Eigentlich sollte beim FC Bayern München die Stimmung bestens sein. Schließlich hat der Klub das Triple gewonnen und gilt auch für die neue Spielzeit als Favorit in allen Wettbewerben. Doch der frühere Präsident Uli Hoeneß machte mit einem bemerkenswerten Auftritt im „Sport 1-Doppelpass“ deutlich, dass die Situation derzeit alles andere als Eitel Sonnenschein ist. Die offenen Personalien Thiago und David Alaba machen den Verantwortlichen offenbar sehr zu schaffen. Schuld seien andere Vereine und Berater, beharrt Hoeneß.

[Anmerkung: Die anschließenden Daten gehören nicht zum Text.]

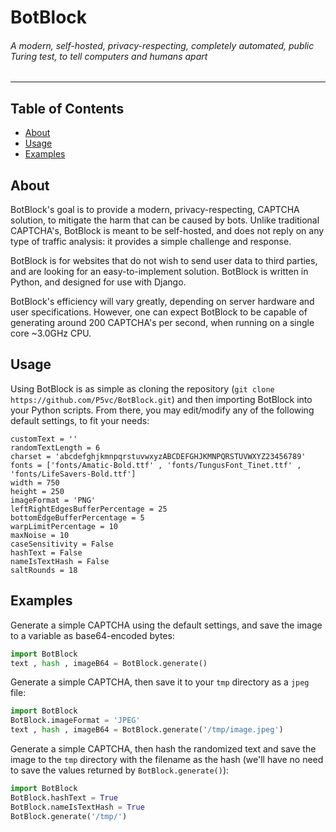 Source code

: # BotBlock

###### A modern, self-hosted, privacy-respecting, completely automated, public Turing test, to tell computers and humans apart

------------

## Table of Contents

- [About](#about "About")
- [Usage](#usage "Usage")
- [Examples](#examples "Examples")

## About

BotBlock's goal is to provide a modern, privacy-respecting, CAPTCHA solution, to mitigate the harm that can be caused by bots. Unlike traditional CAPTCHA's, BotBlock is meant to be self-hosted, and does not reply on any type of traffic analysis: it provides a simple challenge and response.

BotBlock is for websites that do not wish to send user data to third parties, and are looking for an easy-to-implement solution. BotBlock is written in Python, and designed for use with Django.

BotBlock's efficiency will vary greatly, depending on server hardware and user specifications. However, one can expect BotBlock to be capable of generating around 200 CAPTCHA's per second, when running on a single core ~3.0GHz CPU.

## Usage

Using BotBlock is as simple as cloning the repository (`git clone https://github.com/P5vc/BotBlock.git`) and then importing BotBlock into your Python scripts. From there, you may edit/modify any of the following default settings, to fit your needs:

```
customText = ''
randomTextLength = 6
charset = 'abcdefghjkmnpqrstuvwxyzABCDEFGHJKMNPQRSTUVWXYZ23456789'
fonts = ['fonts/Amatic-Bold.ttf' , 'fonts/TungusFont_Tinet.ttf' , 'fonts/LifeSavers-Bold.ttf']
width = 750
height = 250
imageFormat = 'PNG'
leftRightEdgesBufferPercentage = 25
bottomEdgeBufferPercentage = 5
warpLimitPercentage = 10
maxNoise = 10
caseSensitivity = False
hashText = False
nameIsTextHash = False
saltRounds = 18
```

## Examples

Generate a simple CAPTCHA using the default settings, and save the image to a variable as base64-encoded bytes:

```python
import BotBlock
text , hash , imageB64 = BotBlock.generate()
```

Generate a simple CAPTCHA, then save it to your `tmp` directory as a `jpeg` file:

```python
import BotBlock
BotBlock.imageFormat = 'JPEG'
text , hash , imageB64 = BotBlock.generate('/tmp/image.jpeg')
```

Generate a simple CAPTCHA, then hash the randomized text and save the image to the `tmp` directory with the filename as the hash (we'll have no need to save the values returned by `BotBlock.generate()`):

```python
import BotBlock
BotBlock.hashText = True
BotBlock.nameIsTextHash = True
BotBlock.generate('/tmp/')
```
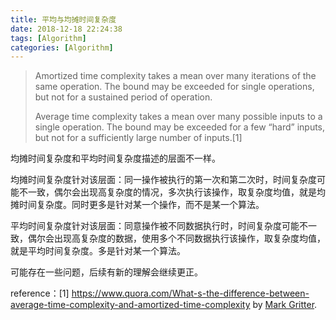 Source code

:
 ```yaml
---
title: 平均与均摊时间复杂度
date: 2018-12-18 22:24:38
tags: [Algorithm]
categories: [Algorithm]
---
```



> Amortized time complexity takes a mean over many iterations of the same operation. The bound may be exceeded for single operations, but not for a sustained period of operation.
>
> Average time complexity takes a mean over many possible inputs to a single operation. The bound may be exceeded for a few “hard” inputs, but not for a sufficiently large number of inputs.[1]
>
>

均摊时间复杂度和平均时间复杂度描述的层面不一样。

均摊时间复杂度针对该层面：同一操作被执行的第一次和第二次时，时间复杂度可能不一致，偶尔会出现高复杂度的情况，多次执行该操作，取复杂度均值，就是均摊时间复杂度。同时更多是针对某一个操作，而不是某一个算法。

平均时间复杂度针对该层面：同意操作被不同数据执行时，时间复杂度可能不一致，偶尔会出现高复杂度的数据，使用多个不同数据执行该操作，取复杂度均值，就是平均时间复杂度。多是针对某一个算法。

可能存在一些问题，后续有新的理解会继续更正。

reference：[1]  https://www.quora.com/What-s-the-difference-between-average-time-complexity-and-amortized-time-complexity by  [Mark Gritter](https://www.quora.com/profile/Mark-Gritter).
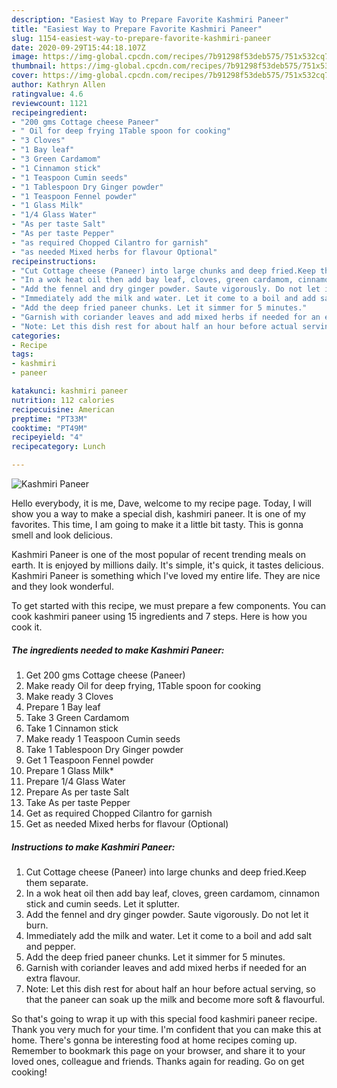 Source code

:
 ```yaml
---
description: "Easiest Way to Prepare Favorite Kashmiri Paneer"
title: "Easiest Way to Prepare Favorite Kashmiri Paneer"
slug: 1154-easiest-way-to-prepare-favorite-kashmiri-paneer
date: 2020-09-29T15:44:18.107Z
image: https://img-global.cpcdn.com/recipes/7b91298f53deb575/751x532cq70/kashmiri-paneer-recipe-main-photo.jpg
thumbnail: https://img-global.cpcdn.com/recipes/7b91298f53deb575/751x532cq70/kashmiri-paneer-recipe-main-photo.jpg
cover: https://img-global.cpcdn.com/recipes/7b91298f53deb575/751x532cq70/kashmiri-paneer-recipe-main-photo.jpg
author: Kathryn Allen
ratingvalue: 4.6
reviewcount: 1121
recipeingredient:
- "200 gms Cottage cheese Paneer"
- " Oil for deep frying 1Table spoon for cooking"
- "3 Cloves"
- "1 Bay leaf"
- "3 Green Cardamom"
- "1 Cinnamon stick"
- "1 Teaspoon Cumin seeds"
- "1 Tablespoon Dry Ginger powder"
- "1 Teaspoon Fennel powder"
- "1 Glass Milk"
- "1/4 Glass Water"
- "As per taste Salt"
- "As per taste Pepper"
- "as required Chopped Cilantro for garnish"
- "as needed Mixed herbs for flavour Optional"
recipeinstructions:
- "Cut Cottage cheese (Paneer) into large chunks and deep fried.Keep them separate."
- "In a wok heat oil then add bay leaf, cloves, green cardamom, cinnamon stick and cumin seeds. Let it splutter."
- "Add the fennel and dry ginger powder. Saute vigorously. Do not let it burn."
- "Immediately add the milk and water. Let it come to a boil and add salt and pepper."
- "Add the deep fried paneer chunks. Let it simmer for 5 minutes."
- "Garnish with coriander leaves and add mixed herbs if needed for an extra flavour."
- "Note: Let this dish rest for about half an hour before actual serving, so that the paneer can soak up the milk and become more soft &amp; flavourful."
categories:
- Recipe
tags:
- kashmiri
- paneer

katakunci: kashmiri paneer 
nutrition: 112 calories
recipecuisine: American
preptime: "PT33M"
cooktime: "PT49M"
recipeyield: "4"
recipecategory: Lunch

---
```



![Kashmiri Paneer](https://img-global.cpcdn.com/recipes/7b91298f53deb575/751x532cq70/kashmiri-paneer-recipe-main-photo.jpg)

Hello everybody, it is me, Dave, welcome to my recipe page. Today, I will show you a way to make a special dish, kashmiri paneer. It is one of my favorites. This time, I am going to make it a little bit tasty. This is gonna smell and look delicious.



Kashmiri Paneer is one of the most popular of recent trending meals on earth. It is enjoyed by millions daily. It's simple, it's quick, it tastes delicious. Kashmiri Paneer is something which I've loved my entire life. They are nice and they look wonderful.


To get started with this recipe, we must prepare a few components. You can cook kashmiri paneer using 15 ingredients and 7 steps. Here is how you cook it.

<!--inarticleads1-->

##### The ingredients needed to make Kashmiri Paneer:

1. Get 200 gms Cottage cheese (Paneer)
1. Make ready  Oil for deep frying, 1Table spoon for cooking
1. Make ready 3 Cloves
1. Prepare 1 Bay leaf
1. Take 3 Green Cardamom
1. Take 1 Cinnamon stick
1. Make ready 1 Teaspoon Cumin seeds
1. Take 1 Tablespoon Dry Ginger powder
1. Get 1 Teaspoon Fennel powder
1. Prepare 1 Glass Milk*
1. Prepare 1/4 Glass Water
1. Prepare As per taste Salt
1. Take As per taste Pepper
1. Get as required Chopped Cilantro for garnish
1. Get as needed Mixed herbs for flavour (Optional)




<!--inarticleads2-->

##### Instructions to make Kashmiri Paneer:

1. Cut Cottage cheese (Paneer) into large chunks and deep fried.Keep them separate.
1. In a wok heat oil then add bay leaf, cloves, green cardamom, cinnamon stick and cumin seeds. Let it splutter.
1. Add the fennel and dry ginger powder. Saute vigorously. Do not let it burn.
1. Immediately add the milk and water. Let it come to a boil and add salt and pepper.
1. Add the deep fried paneer chunks. Let it simmer for 5 minutes.
1. Garnish with coriander leaves and add mixed herbs if needed for an extra flavour.
1. Note: Let this dish rest for about half an hour before actual serving, so that the paneer can soak up the milk and become more soft &amp; flavourful.




So that's going to wrap it up with this special food kashmiri paneer recipe. Thank you very much for your time. I'm confident that you can make this at home. There's gonna be interesting food at home recipes coming up. Remember to bookmark this page on your browser, and share it to your loved ones, colleague and friends. Thanks again for reading. Go on get cooking!
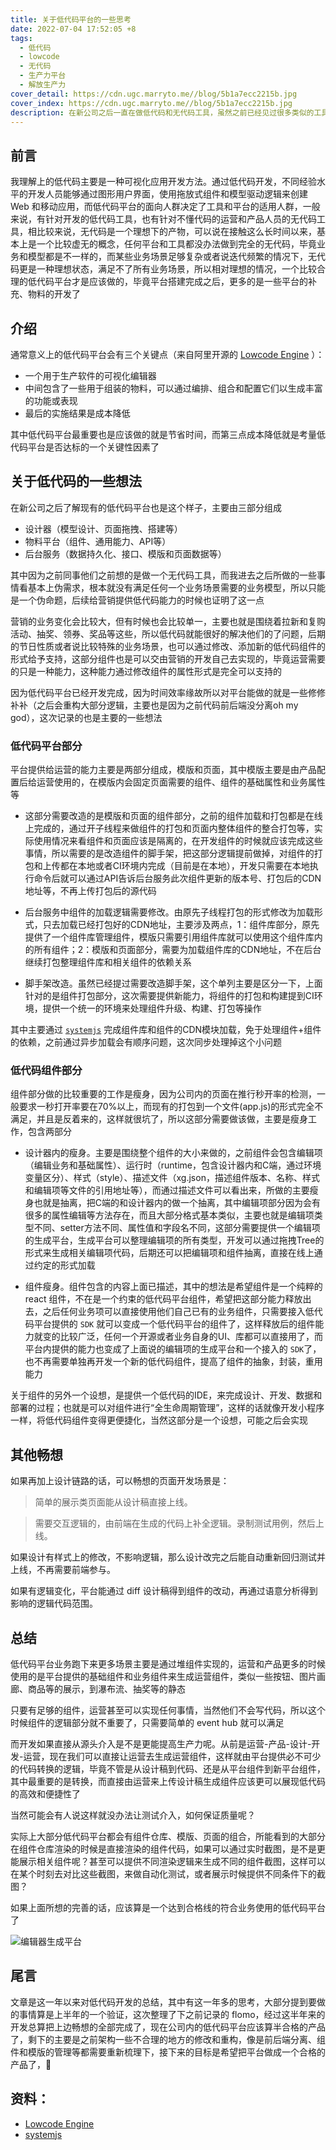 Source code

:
 ```yaml
---
title: 关于低代码平台的一些思考
date: 2022-07-04 17:52:05 +8
tags:
  - 低代码
  - lowcode
  - 无代码
  - 生产力平台
  - 解放生产力
cover_detail: https://cdn.ugc.marryto.me//blog/5b1a7ecc2215b.jpg
cover_index: https://cdn.ugc.marryto.me//blog/5b1a7ecc2215b.jpg
description: 在新公司之后一直在做低代码和无代码工具，虽然之前已经见过很多类似的工具或者平台，而且刚开始接触前端的时候大家很熟悉的使用的Dreamvever等，通俗来讲都是低代码工具，那做了这么长时间或者思考这么长时间，对低代码理解到底是怎么样的呢
---
```


## 前言
我理解上的低代码主要是一种可视化应用开发方法。通过低代码开发，不同经验水平的开发人员能够通过图形用户界面，使用拖放式组件和模型驱动逻辑来创建 Web 和移动应用，而低代码平台的面向人群决定了工具和平台的适用人群，一般来说，有针对开发的低代码工具，也有针对不懂代码的运营和产品人员的无代码工具，相比较来说，无代码是一个理想下的产物，可以说在接触这么长时间以来，基本上是一个比较虚无的概念，任何平台和工具都没办法做到完全的无代码，毕竟业务和模型都是不一样的，而某些业务场景足够复杂或者说迭代频繁的情况下，无代码更是一种理想状态，满足不了所有业务场景，所以相对理想的情况，一个比较合理的低代码平台才是应该做的，毕竟平台搭建完成之后，更多的是一些平台的补充、物料的开发了

## 介绍

通常意义上的低代码平台会有三个关键点（来自阿里开源的 [Lowcode Engine](https://lowcode-engine.cn/docV2/intro) ）：

- 一个用于生产软件的可视化编辑器
- 中间包含了一些用于组装的物料，可以通过编排、组合和配置它们以生成丰富的功能或表现
- 最后的实施结果是成本降低

其中低代码平台最重要也是应该做的就是节省时间，而第三点成本降低就是考量低代码平台是否达标的一个关键性因素了

## 关于低代码的一些想法

在新公司之后了解现有的低代码平台也是这个样子，主要由三部分组成

- 设计器（模型设计、页面拖拽、搭建等）
- 物料平台（组件、通用能力、API等）
- 后台服务（数据持久化、接口、模版和页面数据等）

其中因为之前同事他们之前想的是做一个无代码工具，而我进去之后所做的一些事情看基本上伪需求，根本就没有满足任何一个业务场景需要的业务模型，所以只能是一个伪命题，后续给营销提供低代码能力的时候也证明了这一点

营销的业务变化会比较大，但有时候也会比较单一，主要也就是围绕着拉新和复购活动、抽奖、领券、奖品等这些，所以低代码就能很好的解决他们的了问题，后期的节日性质或者说比较特殊的业务场景，也可以通过修改、添加新的低代码组件的形式给予支持，这部分组件也是可以交由营销的开发自己去实现的，毕竟运营需要的只是一种能力，这种能力通过修改组件的属性形式是完全可以支持的

因为低代码平台已经开发完成，因为时间效率缘故所以对平台能做的就是一些修修补补（之后会重构大部分逻辑，主要也是因为之前代码前后端没分离oh my god），这次记录的也是主要的一些想法

### 低代码平台部分

平台提供给运营的能力主要是两部分组成，模版和页面，其中模版主要是由产品配置后给运营使用的，在模版内会固定页面需要的组件、组件的基础属性和业务属性等

- 这部分需要改造的是模版和页面的组件部分，之前的组件加载和打包都是在线上完成的，通过开子线程来做组件的打包和页面内整体组件的整合打包等，实际使用情况来看组件和页面应该是隔离的，在开发组件的时候就应该完成这些事情，所以需要的是改造组件的脚手架，把这部分逻辑提前做掉，对组件的打包和上传都在本地或者CI环境内完成（目前是在本地），开发只需要在本地执行命令后就可以通过API告诉后台服务此次组件更新的版本号、打包后的CDN地址等，不再上传打包后的源代码

- 后台服务中组件的加载逻辑需要修改。由原先子线程打包的形式修改为加载形式，只去加载已经打包好的CDN地址，主要涉及两点，1：组件库部分，原先提供了一个组件库管理组件，模版只需要引用组件库就可以使用这个组件库内的所有组件；2：模版和页面部分，需要为加载组件库的CDN地址，不在后台继续打包整理组件库和相关组件的依赖关系

- 脚手架改造。虽然已经提过需要改造脚手架，这个单列主要是区分一下，上面针对的是组件打包部分，这次需要提供新能力，将组件的打包和构建提到CI环境，提供一个统一的环境来处理组件升级、构建、打包等操作

其中主要通过 [`systemjs`](https://github.com/systemjs/systemjs) 完成组件库和组件的CDN模块加载，免于处理组件+组件的依赖，之前通过异步加载会有顺序问题，这次同步处理掉这个小问题


### 低代码组件部分
组件部分做的比较重要的工作是瘦身，因为公司内的页面在推行秒开率的检测，一般要求一秒打开率要在70%以上，而现有的打包到一个文件(app.js)的形式完全不满足，并且是反着来的，这样就很坑了，所以这部分需要做该做，主要是瘦身工作，包含两部分

- 设计器内的瘦身。主要是围绕整个组件的大小来做的，之前组件会包含编辑项（编辑业务和基础属性）、运行时（runtime，包含设计器内和C端，通过环境变量区分）、样式（style）、描述文件（xg.json，描述组件版本、名称、样式和编辑项等文件的引用地址等），而通过描述文件可以看出来，所做的主要瘦身也就是抽离，把C端的和设计器内的做一个抽离，其中编辑项部分因为会有很多的属性编辑等方法存在，而且大部分格式基本类似，主要也就是编辑项类型不同、setter方法不同、属性值和字段名不同，这部分需要提供一个编辑项的生成平台，生成平台可以整理编辑项的所有类型，开发可以通过拖拽Tree的形式来生成相关编辑项代码，后期还可以把编辑项和组件抽离，直接在线上通过约定的形式加载

- 组件瘦身。组件包含的内容上面已描述，其中的想法是希望组件是一个纯粹的 react 组件，不在是一个约束的低代码平台组件，希望把这部分能力释放出去，之后任何业务项可以直接使用他们自己已有的业务组件，只需要接入低代码平台提供的 `SDK` 就可以变成一个低代码平台的组件了，这样释放后的组件能力就变的比较广泛，任何一个开源或者业务自身的UI、库都可以直接用了，而平台内提供的能力也变成了上面说的编辑项的生成平台和一个接入的 `SDK`了，也不再需要单独再开发一个新的低代码组件，提高了组件的抽象，封装，重用能力


关于组件的另外一个设想，是提供一个低代码的IDE，来完成设计、开发、数据和部署的过程；也就是可以对组件进行“全生命周期管理”，这样的话就像开发小程序一样，将低代码组件变得更便捷化，当然这部分是一个设想，可能之后会实现

## 其他畅想

如果再加上设计链路的话，可以畅想的页面开发场景是：

> 简单的展示类页面能从设计稿直接上线。

> 需要交互逻辑的，由前端在生成的代码上补全逻辑。录制测试用例，然后上线。

如果设计有样式上的修改，不影响逻辑，那么设计改完之后能自动重新回归测试并上线，不再需要前端参与。

如果有逻辑变化，平台能通过 diff 设计稿得到组件的改动，再通过语意分析得到影响的逻辑代码范围。

## 总结

低代码平台业务跑下来更多场景主要是通过堆组件实现的，运营和产品更多的时候使用的是平台提供的基础组件和业务组件来生成运营组件，类似一些按钮、图片画廊、商品等的展示，到瀑布流、抽奖等的静态

只要有足够的组件，运营甚至可以实现任何事情，当然他们不会写代码，所以这个时候组件的逻辑部分就不重要了，只需要简单的 event hub 就可以满足

而开发如果直接从源头介入是不是更能提高生产力呢。从前是运营-产品-设计-开发-运营，现在我们可以直接让运营去生成运营组件，这样就由平台提供必不可少的代码转换的逻辑，毕竟不管是从设计稿到代码、还是从平台组件到新平台组件，其中最重要的是转换，而直接由运营来上传设计稿生成组件应该更可以展现低代码的高效和便捷性了

当然可能会有人说这样就没办法让测试介入，如何保证质量呢？

实际上大部分低代码平台都会有组件仓库、模版、页面的组合，所能看到的大部分在组件仓库渲染的时候是直接渲染的组件代码，如果可以通过实时截图，是不是更能展示相关组件呢？甚至可以提供不同渲染逻辑来生成不同的组件截图，这样可以在某个时刻去对比这些截图，来做自动化测试，或者展示时候提供不同条件下的截图？

如果上面所想的完善的话，应该算是一个达到合格线的符合业务使用的低代码平台了

<Image className="wysiwyg-image" src='https://cdn.ugc.marryto.me/blog/lowcode/WechatIMG435.jpeg' title='编辑器生成平台' alt='编辑器生成平台'/>

## 尾言
文章是这一年以来对低代码开发的总结，其中有这一年多的思考，大部分提到要做的事情算是上半年的一个验证，这次整理了下之前记录的 flomo，经过这半年来的开发总算把上边畅想的全部完成了，现在公司内的低代码平台应该算半合格的产品了，剩下的主要是之前架构一些不合理的地方的修改和重构，像是前后端分离、组件和模版的管理等都需要重新梳理下，接下来的目标是希望把平台做成一个合格的产品了，💪

## 资料：
- [Lowcode Engine](https://lowcode-engine.cn/docV2/intro) 
- [systemjs](https://github.com/systemjs/systemjs)
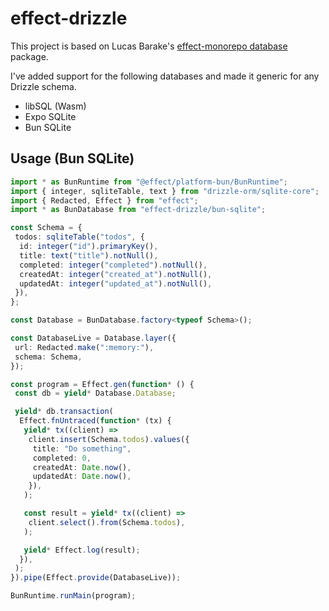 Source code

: # effect-drizzle

This project is based on Lucas Barake's [effect-monorepo database](https://github.com/lucas-barake/effect-monorepo/tree/main/packages/database) package.

I've added support for the following databases and made it generic for any Drizzle schema.

- libSQL (Wasm)
- Expo SQLite
- Bun SQLite

## Usage (Bun SQLite)

```ts
import * as BunRuntime from "@effect/platform-bun/BunRuntime";
import { integer, sqliteTable, text } from "drizzle-orm/sqlite-core";
import { Redacted, Effect } from "effect";
import * as BunDatabase from "effect-drizzle/bun-sqlite";

const Schema = {
 todos: sqliteTable("todos", {
  id: integer("id").primaryKey(),
  title: text("title").notNull(),
  completed: integer("completed").notNull(),
  createdAt: integer("created_at").notNull(),
  updatedAt: integer("updated_at").notNull(),
 }),
};

const Database = BunDatabase.factory<typeof Schema>();

const DatabaseLive = Database.layer({
 url: Redacted.make(":memory:"),
 schema: Schema,
});

const program = Effect.gen(function* () {
 const db = yield* Database.Database;

 yield* db.transaction(
  Effect.fnUntraced(function* (tx) {
   yield* tx((client) =>
    client.insert(Schema.todos).values({
     title: "Do something",
     completed: 0,
     createdAt: Date.now(),
     updatedAt: Date.now(),
    }),
   );

   const result = yield* tx((client) =>
    client.select().from(Schema.todos),
   );

   yield* Effect.log(result);
  }),
 );
}).pipe(Effect.provide(DatabaseLive));

BunRuntime.runMain(program);
```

Hoeneß: Thiago-Interessenten versuchen Bayern zu erpressen
Eigentlich sei sich der FC Bayern mit Thiago über einen neuen Vier-Jahres-Vertrag einig gewesen, schildert der 67-Jährige. Doch kurz danach sei der Spieler gekommen und habe gesagt, er wolle doch eine große Herausforderung suchen, „was völlig okay ist“, so Hoeneß. Er vermute, dass sich der FC Liverpool und Manchester United mit dem Spanier geeinigt haben. Nun würden die Klubs versuchen, „uns zu erpressen.“ Es gebe noch immer keine offizielle Anfrage für Thiago. Die Interessenten würden bis zum Ende des Transfermarkts warten „und dann ein billiges Angebot hinhauen.“
Bemerkenswert bei diesen Aussagen: Dass United ernsthaftes Interesse an Thiago hat, war bislang gar nicht bekannt. Hoeneß hat es in einem Nebensatz öffentlich gemacht. Dies dürfte ein deutlicher Hinweis an Liverpool sein, dass die Reds nicht alleine in ihrem Werben um den Mittelfeldmann sind. Es ist ein gutes Beispiel dafür, wie gut Hoeneß das Geschäft kennt und beherrscht.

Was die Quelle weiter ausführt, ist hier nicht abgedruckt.